Humanizing Business Technology

I attended the The Qualitative Report’s Fourth Annual Conference at the end of this week. I enjoyed listening and learning to many of the sessions, and on Saturday morning I presented the Closing Plenary. In addition to sharing a bit about my own personal and professional journey, I also had a chance share my thoughts about the impact that social sciences and design can have on technology in the business setting.
Humanizing Business Technology
View the complete presentation on SlideShare.
Abstract
How can methodologies from the social sciences – and from other fields like design – inform our understanding of and influence on technology? In this presentation, anthropologist Natalie Hanson talks about her transition from academia to the software industry, and what she learned along the way.
Biography
Natalie Hanson has been working and researching at the intersection of business strategy, technology, social science, and design for nearly fifteen years. She serves as Associate Principal for User Experience at ZS Associates, a management consulting company. At ZS Associates, Dr. Hanson’s team provides user research, user-centered design, and User Interface (UI) development for the company’s cloud-based solutions and UX support for client engagements. She is responsible for identifying emerging trends from market data, executive messaging, and user experience research, and using those insights to create and execute innovative and pragmatic programs aligned with firm strategy. Prior to her current position, Natalie worked 13 years for software company SAP in a variety of User Experience and operations management functions.

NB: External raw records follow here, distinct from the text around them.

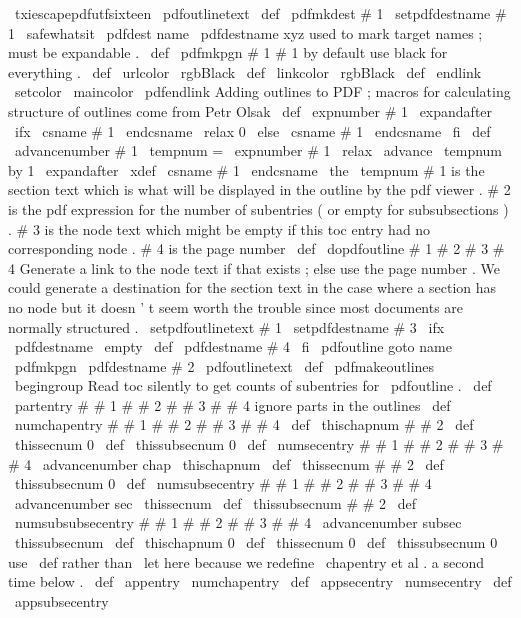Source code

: {{{\
txiescapepdfutfsixteen
\
pdfoutlinetext
}
}
%
\
def
\
pdfmkdest
#
1
{
%
\
setpdfdestname
{
#
1
}
%
\
safewhatsit
{
\
pdfdest
name
{
\
pdfdestname
}
xyz
}
%
}
%
%
used
to
mark
target
names
;
must
be
expandable
.
\
def
\
pdfmkpgn
#
1
{
#
1
}
%
%
by
default
use
black
for
everything
.
\
def
\
urlcolor
{
\
rgbBlack
}
\
def
\
linkcolor
{
\
rgbBlack
}
\
def
\
endlink
{
\
setcolor
{
\
maincolor
}
\
pdfendlink
}
%
%
Adding
outlines
to
PDF
;
macros
for
calculating
structure
of
outlines
%
come
from
Petr
Olsak
\
def
\
expnumber
#
1
{
\
expandafter
\
ifx
\
csname
#
1
\
endcsname
\
relax
0
%
\
else
\
csname
#
1
\
endcsname
\
fi
}
\
def
\
advancenumber
#
1
{
\
tempnum
=
\
expnumber
{
#
1
}
\
relax
\
advance
\
tempnum
by
1
\
expandafter
\
xdef
\
csname
#
1
\
endcsname
{
\
the
\
tempnum
}
}
%
%
#
1
is
the
section
text
which
is
what
will
be
displayed
in
the
%
outline
by
the
pdf
viewer
.
#
2
is
the
pdf
expression
for
the
number
%
of
subentries
(
or
empty
for
subsubsections
)
.
#
3
is
the
node
text
%
which
might
be
empty
if
this
toc
entry
had
no
corresponding
node
.
%
#
4
is
the
page
number
%
\
def
\
dopdfoutline
#
1
#
2
#
3
#
4
{
%
%
Generate
a
link
to
the
node
text
if
that
exists
;
else
use
the
%
page
number
.
We
could
generate
a
destination
for
the
section
%
text
in
the
case
where
a
section
has
no
node
but
it
doesn
'
t
%
seem
worth
the
trouble
since
most
documents
are
normally
structured
.
\
setpdfoutlinetext
{
#
1
}
\
setpdfdestname
{
#
3
}
\
ifx
\
pdfdestname
\
empty
\
def
\
pdfdestname
{
#
4
}
%
\
fi
%
\
pdfoutline
goto
name
{
\
pdfmkpgn
{
\
pdfdestname
}
}
#
2
{
\
pdfoutlinetext
}
%
}
%
\
def
\
pdfmakeoutlines
{
%
\
begingroup
%
Read
toc
silently
to
get
counts
of
subentries
for
\
pdfoutline
.
\
def
\
partentry
#
#
1
#
#
2
#
#
3
#
#
4
{
}
%
ignore
parts
in
the
outlines
\
def
\
numchapentry
#
#
1
#
#
2
#
#
3
#
#
4
{
%
\
def
\
thischapnum
{
#
#
2
}
%
\
def
\
thissecnum
{
0
}
%
\
def
\
thissubsecnum
{
0
}
%
}
%
\
def
\
numsecentry
#
#
1
#
#
2
#
#
3
#
#
4
{
%
\
advancenumber
{
chap
\
thischapnum
}
%
\
def
\
thissecnum
{
#
#
2
}
%
\
def
\
thissubsecnum
{
0
}
%
}
%
\
def
\
numsubsecentry
#
#
1
#
#
2
#
#
3
#
#
4
{
%
\
advancenumber
{
sec
\
thissecnum
}
%
\
def
\
thissubsecnum
{
#
#
2
}
%
}
%
\
def
\
numsubsubsecentry
#
#
1
#
#
2
#
#
3
#
#
4
{
%
\
advancenumber
{
subsec
\
thissubsecnum
}
%
}
%
\
def
\
thischapnum
{
0
}
%
\
def
\
thissecnum
{
0
}
%
\
def
\
thissubsecnum
{
0
}
%
%
%
use
\
def
rather
than
\
let
here
because
we
redefine
\
chapentry
et
%
al
.
a
second
time
below
.
\
def
\
appentry
{
\
numchapentry
}
%
\
def
\
appsecentry
{
\
numsecentry
}
%
\
def
\
appsubsecentry
}}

In 2002, Natalie founded a listserv called anthrodesign. This active online community is composed of nearly 3000 members worldwide that are interested in engaging in dialogue about cross-disciplinary collaboration, with a particular focus on the use of field research (ethnographic) methods in the business context. Natalie’’s research explores the ways in which institutions respond to macro-economic, industry, and regional trends, and how those organizational changes affect the lives of employees. Her dissertation focused on traditional management practices (HR, Finance, Marketing) as well as emergent practices like self-management (in the tradition of Foucault) that are critical for corporations to control their increasingly mobile and remote workforce.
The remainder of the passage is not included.